Prompt
If a line in the following entries contains the string "blogs", it counts toward the total; report only that total.

Data
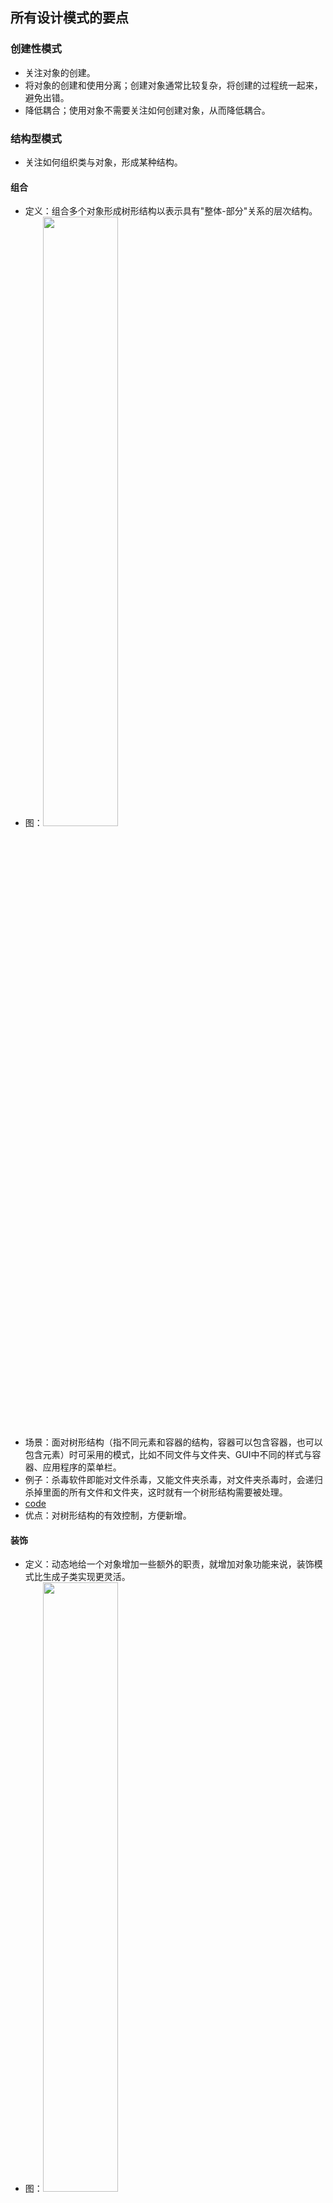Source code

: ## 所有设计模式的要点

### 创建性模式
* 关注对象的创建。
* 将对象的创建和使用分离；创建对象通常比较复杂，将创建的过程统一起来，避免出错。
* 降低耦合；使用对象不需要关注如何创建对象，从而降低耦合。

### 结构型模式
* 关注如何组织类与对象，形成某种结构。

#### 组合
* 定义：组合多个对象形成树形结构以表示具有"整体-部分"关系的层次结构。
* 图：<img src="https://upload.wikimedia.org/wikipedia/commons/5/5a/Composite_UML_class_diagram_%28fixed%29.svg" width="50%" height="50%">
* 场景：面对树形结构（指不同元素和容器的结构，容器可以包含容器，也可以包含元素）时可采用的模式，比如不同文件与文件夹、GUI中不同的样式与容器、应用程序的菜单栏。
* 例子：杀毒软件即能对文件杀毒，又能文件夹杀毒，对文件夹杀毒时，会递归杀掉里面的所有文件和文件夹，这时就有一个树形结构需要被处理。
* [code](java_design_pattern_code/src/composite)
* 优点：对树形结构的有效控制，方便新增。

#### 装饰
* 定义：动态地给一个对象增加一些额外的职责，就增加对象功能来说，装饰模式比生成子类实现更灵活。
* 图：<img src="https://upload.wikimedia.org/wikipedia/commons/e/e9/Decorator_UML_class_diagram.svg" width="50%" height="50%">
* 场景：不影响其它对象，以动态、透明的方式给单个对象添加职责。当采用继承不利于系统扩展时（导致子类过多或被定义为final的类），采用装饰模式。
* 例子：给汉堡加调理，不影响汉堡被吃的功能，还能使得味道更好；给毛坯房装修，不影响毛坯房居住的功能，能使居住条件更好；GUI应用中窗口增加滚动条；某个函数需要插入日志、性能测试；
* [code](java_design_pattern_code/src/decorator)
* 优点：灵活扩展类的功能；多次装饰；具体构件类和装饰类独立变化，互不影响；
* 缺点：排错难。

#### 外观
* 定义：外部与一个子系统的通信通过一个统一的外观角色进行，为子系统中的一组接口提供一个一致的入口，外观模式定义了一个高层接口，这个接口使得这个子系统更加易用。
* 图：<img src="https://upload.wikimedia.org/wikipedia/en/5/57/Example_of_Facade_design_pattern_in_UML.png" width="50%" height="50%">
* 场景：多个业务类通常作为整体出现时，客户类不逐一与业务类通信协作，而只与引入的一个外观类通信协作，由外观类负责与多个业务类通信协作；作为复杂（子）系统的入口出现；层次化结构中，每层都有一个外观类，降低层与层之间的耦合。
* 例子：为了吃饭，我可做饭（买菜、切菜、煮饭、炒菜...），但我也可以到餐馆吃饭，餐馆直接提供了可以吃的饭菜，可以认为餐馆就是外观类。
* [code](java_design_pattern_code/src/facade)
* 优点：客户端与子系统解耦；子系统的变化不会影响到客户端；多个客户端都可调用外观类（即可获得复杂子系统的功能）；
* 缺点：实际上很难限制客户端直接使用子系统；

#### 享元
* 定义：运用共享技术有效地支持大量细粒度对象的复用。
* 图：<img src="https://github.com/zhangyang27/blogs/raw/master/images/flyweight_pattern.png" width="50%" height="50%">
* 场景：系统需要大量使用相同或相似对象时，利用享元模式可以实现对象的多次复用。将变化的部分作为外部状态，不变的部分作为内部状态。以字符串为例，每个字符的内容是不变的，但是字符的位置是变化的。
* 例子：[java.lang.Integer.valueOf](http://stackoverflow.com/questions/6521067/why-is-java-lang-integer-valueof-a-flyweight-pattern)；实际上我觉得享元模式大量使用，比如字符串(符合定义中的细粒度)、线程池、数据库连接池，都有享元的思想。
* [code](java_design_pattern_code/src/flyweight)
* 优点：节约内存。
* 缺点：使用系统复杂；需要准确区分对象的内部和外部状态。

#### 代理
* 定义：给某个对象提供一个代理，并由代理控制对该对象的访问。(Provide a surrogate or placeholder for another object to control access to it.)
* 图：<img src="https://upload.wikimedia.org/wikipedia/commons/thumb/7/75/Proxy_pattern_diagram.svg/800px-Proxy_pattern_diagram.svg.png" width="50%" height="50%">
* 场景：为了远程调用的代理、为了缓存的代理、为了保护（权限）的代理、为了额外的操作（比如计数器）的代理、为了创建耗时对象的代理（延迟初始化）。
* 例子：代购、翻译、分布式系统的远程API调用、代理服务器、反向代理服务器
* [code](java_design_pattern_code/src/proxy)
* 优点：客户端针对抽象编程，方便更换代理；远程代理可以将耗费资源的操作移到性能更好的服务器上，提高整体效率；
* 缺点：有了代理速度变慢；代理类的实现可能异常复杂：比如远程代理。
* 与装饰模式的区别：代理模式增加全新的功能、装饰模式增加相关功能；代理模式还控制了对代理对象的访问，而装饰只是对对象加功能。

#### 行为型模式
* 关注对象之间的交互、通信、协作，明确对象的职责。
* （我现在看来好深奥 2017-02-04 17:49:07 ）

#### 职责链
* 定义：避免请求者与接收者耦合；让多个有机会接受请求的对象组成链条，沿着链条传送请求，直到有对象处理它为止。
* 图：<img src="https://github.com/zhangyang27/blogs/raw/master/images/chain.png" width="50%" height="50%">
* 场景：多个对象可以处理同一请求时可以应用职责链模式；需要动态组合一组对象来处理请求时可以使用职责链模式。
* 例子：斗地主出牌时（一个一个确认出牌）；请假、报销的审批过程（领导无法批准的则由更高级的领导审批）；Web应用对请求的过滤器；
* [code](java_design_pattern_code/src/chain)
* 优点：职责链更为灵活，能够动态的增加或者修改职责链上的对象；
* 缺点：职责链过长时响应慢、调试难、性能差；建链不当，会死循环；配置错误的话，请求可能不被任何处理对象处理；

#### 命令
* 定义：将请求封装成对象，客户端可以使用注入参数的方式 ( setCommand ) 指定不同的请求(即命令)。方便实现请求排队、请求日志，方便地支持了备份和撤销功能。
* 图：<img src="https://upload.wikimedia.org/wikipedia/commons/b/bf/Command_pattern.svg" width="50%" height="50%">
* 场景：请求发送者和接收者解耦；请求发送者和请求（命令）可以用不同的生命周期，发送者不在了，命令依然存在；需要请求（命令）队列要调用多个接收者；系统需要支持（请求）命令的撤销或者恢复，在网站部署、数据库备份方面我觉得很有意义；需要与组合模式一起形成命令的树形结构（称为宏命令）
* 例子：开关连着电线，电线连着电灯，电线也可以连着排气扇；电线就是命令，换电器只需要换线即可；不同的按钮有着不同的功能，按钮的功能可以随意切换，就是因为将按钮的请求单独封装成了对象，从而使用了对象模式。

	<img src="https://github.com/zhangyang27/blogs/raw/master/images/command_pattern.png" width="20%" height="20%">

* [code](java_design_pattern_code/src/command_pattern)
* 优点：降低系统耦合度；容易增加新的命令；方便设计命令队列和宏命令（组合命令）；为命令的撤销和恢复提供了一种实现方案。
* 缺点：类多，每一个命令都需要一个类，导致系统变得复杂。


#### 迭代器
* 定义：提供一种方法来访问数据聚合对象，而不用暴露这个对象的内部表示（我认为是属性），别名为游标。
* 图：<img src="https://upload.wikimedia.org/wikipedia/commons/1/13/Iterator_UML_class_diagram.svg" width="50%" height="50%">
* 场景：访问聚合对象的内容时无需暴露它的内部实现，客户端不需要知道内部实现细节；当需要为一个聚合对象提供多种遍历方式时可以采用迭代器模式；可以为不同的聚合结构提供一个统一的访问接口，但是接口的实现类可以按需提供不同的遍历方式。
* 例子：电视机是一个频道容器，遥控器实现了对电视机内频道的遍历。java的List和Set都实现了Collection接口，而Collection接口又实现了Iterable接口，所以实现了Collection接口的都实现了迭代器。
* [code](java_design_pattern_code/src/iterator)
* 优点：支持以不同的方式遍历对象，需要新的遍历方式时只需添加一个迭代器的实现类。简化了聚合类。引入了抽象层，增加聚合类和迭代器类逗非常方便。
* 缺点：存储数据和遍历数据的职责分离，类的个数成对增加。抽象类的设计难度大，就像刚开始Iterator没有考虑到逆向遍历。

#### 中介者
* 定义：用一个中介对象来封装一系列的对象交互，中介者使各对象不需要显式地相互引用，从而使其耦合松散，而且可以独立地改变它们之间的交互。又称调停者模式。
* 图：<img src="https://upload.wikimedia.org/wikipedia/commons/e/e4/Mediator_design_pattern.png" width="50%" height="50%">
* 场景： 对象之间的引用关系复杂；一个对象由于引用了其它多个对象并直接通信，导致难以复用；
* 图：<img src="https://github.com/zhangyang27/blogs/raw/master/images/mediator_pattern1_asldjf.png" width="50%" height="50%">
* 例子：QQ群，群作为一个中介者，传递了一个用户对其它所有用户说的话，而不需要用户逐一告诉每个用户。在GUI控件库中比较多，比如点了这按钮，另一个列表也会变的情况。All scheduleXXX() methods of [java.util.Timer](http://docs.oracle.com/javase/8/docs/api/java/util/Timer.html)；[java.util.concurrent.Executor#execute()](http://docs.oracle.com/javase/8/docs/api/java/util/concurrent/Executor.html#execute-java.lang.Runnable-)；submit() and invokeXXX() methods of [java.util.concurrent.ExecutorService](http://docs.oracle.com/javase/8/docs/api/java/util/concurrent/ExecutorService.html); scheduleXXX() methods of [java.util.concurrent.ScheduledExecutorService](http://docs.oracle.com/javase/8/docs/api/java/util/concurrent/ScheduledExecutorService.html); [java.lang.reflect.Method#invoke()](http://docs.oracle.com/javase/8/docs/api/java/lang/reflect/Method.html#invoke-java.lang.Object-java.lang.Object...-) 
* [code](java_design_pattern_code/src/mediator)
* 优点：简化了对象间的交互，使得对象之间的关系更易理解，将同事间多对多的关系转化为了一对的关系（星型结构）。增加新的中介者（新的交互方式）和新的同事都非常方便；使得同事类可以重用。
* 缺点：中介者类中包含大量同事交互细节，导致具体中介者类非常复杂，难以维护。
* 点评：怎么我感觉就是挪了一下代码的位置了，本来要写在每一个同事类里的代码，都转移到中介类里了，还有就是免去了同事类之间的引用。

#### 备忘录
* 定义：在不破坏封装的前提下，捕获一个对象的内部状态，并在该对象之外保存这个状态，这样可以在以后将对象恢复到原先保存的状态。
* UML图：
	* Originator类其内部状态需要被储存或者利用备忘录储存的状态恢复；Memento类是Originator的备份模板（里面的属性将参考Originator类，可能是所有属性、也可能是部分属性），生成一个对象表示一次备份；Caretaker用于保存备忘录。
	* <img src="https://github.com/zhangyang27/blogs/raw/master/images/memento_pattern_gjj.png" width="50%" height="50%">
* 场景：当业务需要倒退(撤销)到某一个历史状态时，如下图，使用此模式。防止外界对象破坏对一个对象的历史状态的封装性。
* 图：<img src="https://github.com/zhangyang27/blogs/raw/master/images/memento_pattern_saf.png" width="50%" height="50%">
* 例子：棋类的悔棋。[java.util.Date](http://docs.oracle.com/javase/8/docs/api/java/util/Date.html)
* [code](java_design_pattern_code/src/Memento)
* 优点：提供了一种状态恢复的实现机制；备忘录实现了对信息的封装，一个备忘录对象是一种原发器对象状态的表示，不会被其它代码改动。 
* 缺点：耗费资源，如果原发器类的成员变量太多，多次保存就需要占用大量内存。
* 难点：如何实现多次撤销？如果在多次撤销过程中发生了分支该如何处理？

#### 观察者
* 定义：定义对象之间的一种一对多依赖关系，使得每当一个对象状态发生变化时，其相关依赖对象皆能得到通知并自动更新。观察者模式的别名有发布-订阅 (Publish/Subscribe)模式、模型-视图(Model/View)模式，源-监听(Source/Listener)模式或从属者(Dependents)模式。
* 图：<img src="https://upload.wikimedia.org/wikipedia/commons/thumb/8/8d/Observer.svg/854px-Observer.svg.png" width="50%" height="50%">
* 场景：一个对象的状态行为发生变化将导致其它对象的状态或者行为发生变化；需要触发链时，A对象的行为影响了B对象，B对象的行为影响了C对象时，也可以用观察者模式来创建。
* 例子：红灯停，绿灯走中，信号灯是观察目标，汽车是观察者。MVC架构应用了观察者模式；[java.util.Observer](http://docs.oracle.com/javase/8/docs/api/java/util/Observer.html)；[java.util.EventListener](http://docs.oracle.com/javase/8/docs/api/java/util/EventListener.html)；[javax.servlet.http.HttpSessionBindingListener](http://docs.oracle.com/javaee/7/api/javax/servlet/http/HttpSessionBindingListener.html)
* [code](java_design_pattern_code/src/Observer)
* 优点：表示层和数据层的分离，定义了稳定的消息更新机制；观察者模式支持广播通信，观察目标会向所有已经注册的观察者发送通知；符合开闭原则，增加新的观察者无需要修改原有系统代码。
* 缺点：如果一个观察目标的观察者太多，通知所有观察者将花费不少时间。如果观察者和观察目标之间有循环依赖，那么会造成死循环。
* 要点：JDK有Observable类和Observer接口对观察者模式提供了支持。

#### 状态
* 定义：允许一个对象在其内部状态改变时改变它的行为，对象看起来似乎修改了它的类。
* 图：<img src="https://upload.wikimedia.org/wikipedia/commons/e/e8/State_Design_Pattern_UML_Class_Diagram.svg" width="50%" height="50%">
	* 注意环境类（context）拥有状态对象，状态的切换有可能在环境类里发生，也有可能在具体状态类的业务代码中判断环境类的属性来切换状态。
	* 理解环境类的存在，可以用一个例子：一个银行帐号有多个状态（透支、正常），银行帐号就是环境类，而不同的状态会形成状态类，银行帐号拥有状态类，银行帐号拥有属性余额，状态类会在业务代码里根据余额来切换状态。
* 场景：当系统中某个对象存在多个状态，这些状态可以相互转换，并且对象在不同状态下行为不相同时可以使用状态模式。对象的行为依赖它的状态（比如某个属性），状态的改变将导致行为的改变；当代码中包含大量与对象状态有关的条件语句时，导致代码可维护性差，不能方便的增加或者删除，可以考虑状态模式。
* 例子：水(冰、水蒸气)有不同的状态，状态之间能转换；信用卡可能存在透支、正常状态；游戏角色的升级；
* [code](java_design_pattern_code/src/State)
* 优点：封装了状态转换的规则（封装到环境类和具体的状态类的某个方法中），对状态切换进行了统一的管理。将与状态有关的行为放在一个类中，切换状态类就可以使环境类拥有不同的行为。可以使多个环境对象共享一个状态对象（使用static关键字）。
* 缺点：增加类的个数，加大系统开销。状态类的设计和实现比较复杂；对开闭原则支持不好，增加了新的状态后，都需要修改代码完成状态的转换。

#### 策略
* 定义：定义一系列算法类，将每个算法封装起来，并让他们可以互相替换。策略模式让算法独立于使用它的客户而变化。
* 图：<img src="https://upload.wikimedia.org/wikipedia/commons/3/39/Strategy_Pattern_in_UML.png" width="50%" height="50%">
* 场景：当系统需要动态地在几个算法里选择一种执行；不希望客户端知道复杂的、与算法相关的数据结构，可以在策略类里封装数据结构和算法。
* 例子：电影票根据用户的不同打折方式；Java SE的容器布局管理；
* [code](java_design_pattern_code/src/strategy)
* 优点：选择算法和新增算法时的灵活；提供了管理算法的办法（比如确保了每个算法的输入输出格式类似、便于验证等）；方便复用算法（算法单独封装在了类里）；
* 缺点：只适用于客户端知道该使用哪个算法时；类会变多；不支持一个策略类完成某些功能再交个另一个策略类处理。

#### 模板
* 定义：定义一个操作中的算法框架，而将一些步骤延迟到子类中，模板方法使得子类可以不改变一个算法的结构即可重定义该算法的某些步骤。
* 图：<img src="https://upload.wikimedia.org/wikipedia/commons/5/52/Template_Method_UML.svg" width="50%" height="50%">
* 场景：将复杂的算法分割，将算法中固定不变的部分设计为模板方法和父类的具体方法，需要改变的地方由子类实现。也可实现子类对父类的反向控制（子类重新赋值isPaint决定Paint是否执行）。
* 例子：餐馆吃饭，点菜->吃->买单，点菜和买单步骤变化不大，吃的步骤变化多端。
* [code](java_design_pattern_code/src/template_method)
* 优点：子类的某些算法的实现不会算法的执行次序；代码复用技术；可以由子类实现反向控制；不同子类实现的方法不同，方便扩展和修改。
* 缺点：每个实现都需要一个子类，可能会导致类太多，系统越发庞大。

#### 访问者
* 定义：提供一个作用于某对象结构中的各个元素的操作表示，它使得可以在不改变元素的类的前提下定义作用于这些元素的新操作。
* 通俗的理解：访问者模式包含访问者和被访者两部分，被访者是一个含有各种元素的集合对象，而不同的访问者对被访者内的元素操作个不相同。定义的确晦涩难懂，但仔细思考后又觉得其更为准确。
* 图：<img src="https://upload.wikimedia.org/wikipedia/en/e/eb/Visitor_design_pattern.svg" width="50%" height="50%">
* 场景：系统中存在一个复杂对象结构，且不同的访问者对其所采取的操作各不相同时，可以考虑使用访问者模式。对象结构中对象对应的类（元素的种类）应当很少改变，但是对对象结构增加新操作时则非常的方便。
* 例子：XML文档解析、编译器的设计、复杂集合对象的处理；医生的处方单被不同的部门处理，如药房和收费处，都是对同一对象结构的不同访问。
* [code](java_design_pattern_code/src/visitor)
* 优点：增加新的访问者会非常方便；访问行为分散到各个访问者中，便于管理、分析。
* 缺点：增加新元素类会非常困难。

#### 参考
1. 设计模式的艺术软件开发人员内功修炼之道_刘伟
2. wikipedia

Exercise result
6